McAfee is a leader in personal security for consumers. Focused on protecting people, not just devices, McAfee consumer solutions adapt to users’ needs in an always online world, empowering them to live securely through integrated, intuitive solutions that protects their families and communities with the right security at the right moment.
About the Role:
- Lead a 24*7 team of Site Reliability Engineers working on several key services and technologies to support our products in a resilient, scalable, compliant and sustainable manner. The initial response and evaluation of all operational incidents and request.
- Oversee service operations. Develop outstanding operational procedures based on ITIL framework and industry ITSM best practices in delivering services. · Create and manage day to day processes including Change Management, Incident Management, and Problem Management
- Work extensively to help reduce the Mean Time to Restore (MTTR) & improve Mean Time To Detect (MTTD)
- Develop well-rounded Key Performance Indicators (KPIs) to manage the operational performance of the service provided in delivering product/service support
- Prepare, manage, monitor, and report production service uptime and reliability and work towards the Continuous service improvement plan for recurring incidents.
- Work across Engineering and Support teams to ensure we meet our goals for service reliability, availability, and efficiency.

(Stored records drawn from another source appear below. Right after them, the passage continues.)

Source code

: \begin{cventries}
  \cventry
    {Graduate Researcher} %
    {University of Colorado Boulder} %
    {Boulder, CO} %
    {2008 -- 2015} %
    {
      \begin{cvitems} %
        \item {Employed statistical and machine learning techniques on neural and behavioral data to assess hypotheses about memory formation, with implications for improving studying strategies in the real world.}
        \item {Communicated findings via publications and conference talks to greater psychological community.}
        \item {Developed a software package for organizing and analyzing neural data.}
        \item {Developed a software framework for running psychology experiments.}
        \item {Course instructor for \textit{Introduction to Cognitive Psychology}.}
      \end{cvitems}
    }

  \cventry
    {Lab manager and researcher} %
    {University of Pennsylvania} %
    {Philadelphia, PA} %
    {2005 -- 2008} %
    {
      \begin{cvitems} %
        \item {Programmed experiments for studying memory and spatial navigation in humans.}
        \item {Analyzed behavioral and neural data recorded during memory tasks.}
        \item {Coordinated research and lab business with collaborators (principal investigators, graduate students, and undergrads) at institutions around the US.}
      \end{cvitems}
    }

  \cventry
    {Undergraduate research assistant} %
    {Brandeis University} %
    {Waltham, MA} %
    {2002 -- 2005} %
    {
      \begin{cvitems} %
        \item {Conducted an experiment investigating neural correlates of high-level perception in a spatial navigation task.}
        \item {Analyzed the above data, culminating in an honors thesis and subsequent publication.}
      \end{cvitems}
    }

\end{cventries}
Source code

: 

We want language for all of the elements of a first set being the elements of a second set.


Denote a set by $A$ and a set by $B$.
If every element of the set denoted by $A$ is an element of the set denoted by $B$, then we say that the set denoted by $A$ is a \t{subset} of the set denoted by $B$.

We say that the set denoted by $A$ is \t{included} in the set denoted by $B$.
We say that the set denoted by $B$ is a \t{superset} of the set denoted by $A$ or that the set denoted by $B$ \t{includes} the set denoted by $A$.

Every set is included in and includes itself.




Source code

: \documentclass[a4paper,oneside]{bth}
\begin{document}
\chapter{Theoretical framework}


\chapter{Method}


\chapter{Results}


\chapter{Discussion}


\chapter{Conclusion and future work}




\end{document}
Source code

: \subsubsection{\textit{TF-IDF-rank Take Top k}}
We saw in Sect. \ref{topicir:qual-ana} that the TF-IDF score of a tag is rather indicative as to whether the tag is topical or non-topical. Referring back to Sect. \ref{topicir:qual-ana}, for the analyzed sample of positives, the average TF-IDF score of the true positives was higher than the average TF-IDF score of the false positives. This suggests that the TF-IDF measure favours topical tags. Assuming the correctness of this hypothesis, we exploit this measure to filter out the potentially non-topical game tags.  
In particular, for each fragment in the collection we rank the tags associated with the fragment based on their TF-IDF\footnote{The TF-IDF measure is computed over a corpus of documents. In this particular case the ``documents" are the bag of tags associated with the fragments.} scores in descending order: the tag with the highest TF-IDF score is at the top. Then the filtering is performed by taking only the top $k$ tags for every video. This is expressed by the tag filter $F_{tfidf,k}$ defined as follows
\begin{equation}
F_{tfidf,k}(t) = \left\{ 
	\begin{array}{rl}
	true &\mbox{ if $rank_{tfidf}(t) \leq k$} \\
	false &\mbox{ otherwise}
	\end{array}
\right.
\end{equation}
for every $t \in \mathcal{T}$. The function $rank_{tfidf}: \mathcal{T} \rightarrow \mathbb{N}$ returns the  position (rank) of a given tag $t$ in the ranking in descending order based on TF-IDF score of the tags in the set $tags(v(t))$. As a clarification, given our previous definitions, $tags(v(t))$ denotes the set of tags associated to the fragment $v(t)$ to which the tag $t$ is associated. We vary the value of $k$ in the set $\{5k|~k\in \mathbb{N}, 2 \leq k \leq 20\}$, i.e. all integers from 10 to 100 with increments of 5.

- Completes Incident retrospectives. Manages the Incident lifecycle and works directly with Engineering, DevOps, IT & other teams for RCA and problem management of high priority incidents. · Ensure security events and alerts are addressed in a timely manner. · Own availability and performance of mission critical services. Improve automation to prevent problem recurrence, and responses to all non-exceptional service conditions.
- Support product engineering teams on SRE related activities to establish optimal SLAs for all pre-defined activities and provide a high quality customer experience.
- Planning and deployment of patches and product enhancements to our environments.
- Conduct readiness reviews prior to moving changes / deployments into higher environments
- Participate early in the SDLC to ensure reliability is built in from the beginning, and creating plans for successful implementations/launches and transition into SRE team smoothly.
- Ensure agreement and coordination with Engineering, project and release/deployment teams.
- Develop productive relationships with business leaders across the organization to identify and remove barriers and ensure applications operation and support are meeting expected levels of service, quality, and performance.
- Continually evaluate and adopt the latest industry technologies to optimize costs and improve processes.
- Provide leadership, strategy, vision and direction in achieving a robust, flexible, scalable, innovative global service delivery model
- Lead by example, both technically and organizationally, and establish credibility with the quality of team's technical execution.
- Create a culture that supports innovation and creativity while delivering high output in a predictable and reliable way.
- Keep the team motivated to go beyond the expected in execution and expertise.
- Mentor, coach, and develop a globally distributed, SRE team.
- Hire and onboard qualified candidates as needed to ensure that we have a sustainable SRE team.
About You: ·
- You have 10+ years of software development and/or technical operations experience, and experience running large-scale applications with minimum 2 years of lead experience and a minimum of 3 years in technical architect or lead experience.
- You have experience in SRE / DevOps, Infrastructure Engineering, and Systems Engineering.
- Experience in defining and implementing highly reliable applications.
- You have experience building, maintaining and operating production systems (> 99.9% SLA) on On-prem or Cloud (AWS).
- You will Monitor, Debug & RCA for any service failure and involvement into complete development and deployment cycle.
- You have advanced knowledge and skills within a specific technical or professional discipline with understanding of the impact of work on other areas of the organization.
Company Benefits and Perks:
We work hard to embrace diversity and inclusion and encourage everyone at McAfee to bring their authentic selves to work every day. We offer a variety of social programs, flexible work hours and family-friendly benefits to all of our employees.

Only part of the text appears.